Tal vez, si estuvieran los dos solos en su casa…


Cuando salió por la puerta de servicio del LipSmackin’ Ribs en dirección al coche, vio que había empezado a llover de nuevo. La noche era fría y húmeda.


Probablemente estaría nevando en la parte alta de la montaña. Sin embargo, estaba decidida a ir a ver a Pedro


Podía llamarle otra vez, pero no quería arriesgarse a que le
dijera que no fuera a verle, que no quería involucrarla en sus problemas.


¡Involucrarla! Como si no lo estuviera ya. Estaba enamorada de él y no podía dejar las cosas así, máxime cuando sospechaba que él sentía por ella algo parecido.


Puso el limpiaparabrisas y vio cómo las escobillas giraban a uno y otro lado mientras enfilaba, con el corazón angustiado, la carretera de montaña de Thunder Canyon. Pareció serenarse un poco al llegar a la desviación del sendero que llevaba a la casa de Pedro.


Llovía intensamente. El coche derrapó peligrosamente un par de veces en el barro, pero finalmente logró hacerse con el control. Unos minutos después llegó frente a la entrada del garaje y detuvo el coche. Conocía muy bien la casa porque
había ido a limpiarla muchas veces. Se veía una pequeña luz en la cocina pero el resto de la planta baja estaba a oscuras. Sin embargo, a través de las ventanas de la
fachada, pudo ver una luz en el estudio de arriba. Tal vez estuviera tocando la guitarra o componiendo música.


Se bajó del coche y se dirigió corriendo al porche. Había poca distancia, pero cuando llegó estaba empapada. Se había puesto solamente un suéter, pensando que ya no iba a volver a llover. Mojada y despeinada, debía tener un aspecto deplorable, muy distinto del que hubiera querido tener en ese momento. Dudó en llamar a la puerta.


Su primer golpe debió ser muy flojo porque nadie vino a abrirla. Volvió a llamar una segunda vez, ahora con más fuerza. Tal vez, Pedro había bajado a la ciudad y estuviera tomando una copa en el rincón de algún bar para que nadie se fijase en él.

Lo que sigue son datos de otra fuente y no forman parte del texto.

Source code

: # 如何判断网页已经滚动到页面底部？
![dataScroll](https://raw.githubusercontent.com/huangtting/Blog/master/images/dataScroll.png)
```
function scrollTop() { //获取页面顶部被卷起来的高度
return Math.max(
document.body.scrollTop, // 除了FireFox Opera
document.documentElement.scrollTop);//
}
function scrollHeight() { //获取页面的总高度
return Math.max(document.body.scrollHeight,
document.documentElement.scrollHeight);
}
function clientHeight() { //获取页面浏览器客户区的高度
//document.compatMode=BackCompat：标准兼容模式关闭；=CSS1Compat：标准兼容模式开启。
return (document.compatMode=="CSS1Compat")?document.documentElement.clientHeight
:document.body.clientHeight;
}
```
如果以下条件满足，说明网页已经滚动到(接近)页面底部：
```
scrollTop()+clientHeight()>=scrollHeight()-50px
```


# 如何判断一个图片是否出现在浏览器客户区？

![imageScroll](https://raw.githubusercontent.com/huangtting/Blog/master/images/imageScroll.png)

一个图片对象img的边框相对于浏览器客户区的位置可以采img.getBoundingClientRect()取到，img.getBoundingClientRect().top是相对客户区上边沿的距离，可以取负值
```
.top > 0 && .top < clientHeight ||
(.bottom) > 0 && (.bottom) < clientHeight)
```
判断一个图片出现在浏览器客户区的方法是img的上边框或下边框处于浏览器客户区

O tal vez estaba en casa de Daniel. Había pensado también en llamar al marido de Erika para averiguar si Pedro había estado hablando con él, pero no le había parecido lo más acertado.


Pedro abrió finalmente la puerta. Llevaba unas botas, unos pantalones vaqueros y una camisa con botones de corchetes.


—Paula, ¿qué estás haciendo aquí? No debías haber venido y menos con este tiempo.


—No tengo miedo a la oscuridad ni a la lluvia. ¿Puedo pasar?